### Saved data entries
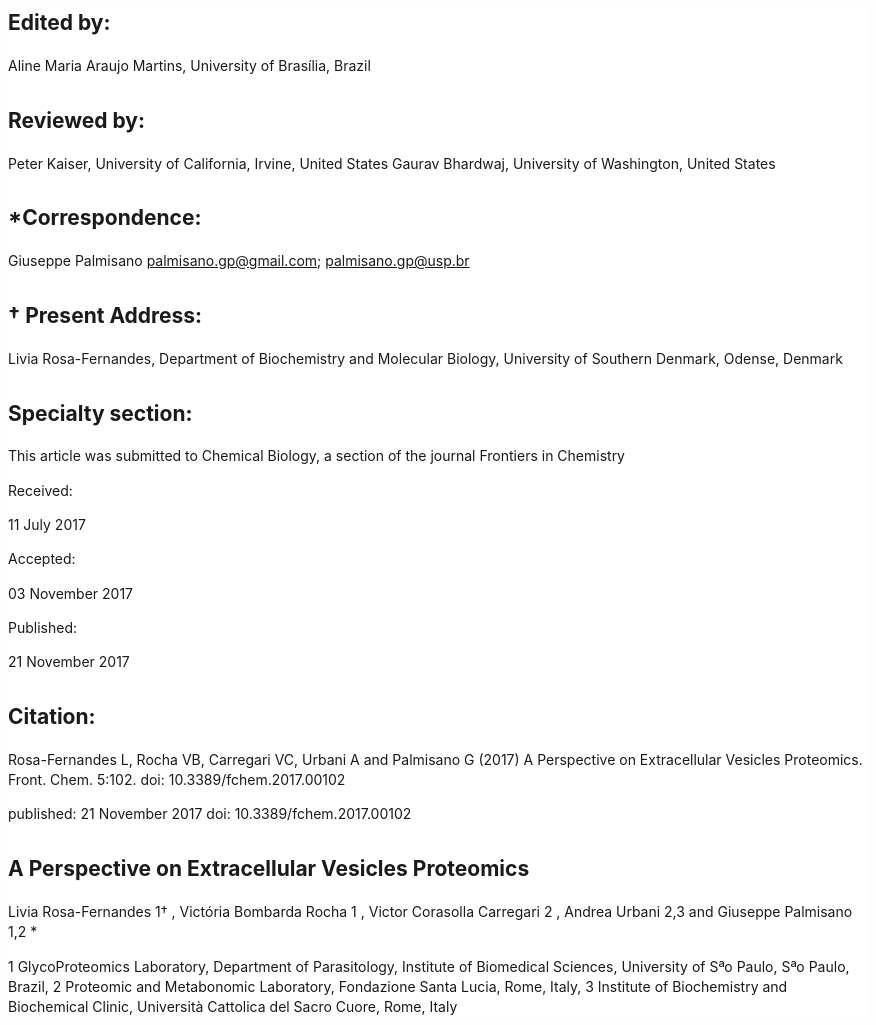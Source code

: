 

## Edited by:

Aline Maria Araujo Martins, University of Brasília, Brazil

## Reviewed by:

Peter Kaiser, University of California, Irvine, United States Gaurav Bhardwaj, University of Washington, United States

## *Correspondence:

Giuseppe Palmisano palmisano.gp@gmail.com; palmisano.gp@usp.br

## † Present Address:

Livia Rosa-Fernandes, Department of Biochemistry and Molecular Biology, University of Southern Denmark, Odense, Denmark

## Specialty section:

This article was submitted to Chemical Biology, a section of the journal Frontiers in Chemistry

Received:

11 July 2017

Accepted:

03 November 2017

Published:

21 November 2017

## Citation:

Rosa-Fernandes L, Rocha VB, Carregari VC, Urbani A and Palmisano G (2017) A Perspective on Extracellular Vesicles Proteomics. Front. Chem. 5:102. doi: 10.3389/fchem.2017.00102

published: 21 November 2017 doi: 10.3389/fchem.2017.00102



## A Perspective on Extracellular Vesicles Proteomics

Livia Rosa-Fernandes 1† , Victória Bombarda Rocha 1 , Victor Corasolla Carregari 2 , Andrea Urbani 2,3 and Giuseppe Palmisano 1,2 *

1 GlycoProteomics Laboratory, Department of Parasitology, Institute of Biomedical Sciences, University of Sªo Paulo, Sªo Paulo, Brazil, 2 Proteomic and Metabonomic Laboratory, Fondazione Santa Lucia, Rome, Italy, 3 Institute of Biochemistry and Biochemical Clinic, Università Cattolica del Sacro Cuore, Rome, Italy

### DIRECTIONS
Pull every line with the word "Biology" from the data.

### REPLY TO THE TASK
Livia Rosa-Fernandes, Department of Biochemistry and Molecular Biology, University of Southern Denmark, Odense, Denmark
This article was submitted to Chemical Biology, a section of the journal Frontiers in Chemistry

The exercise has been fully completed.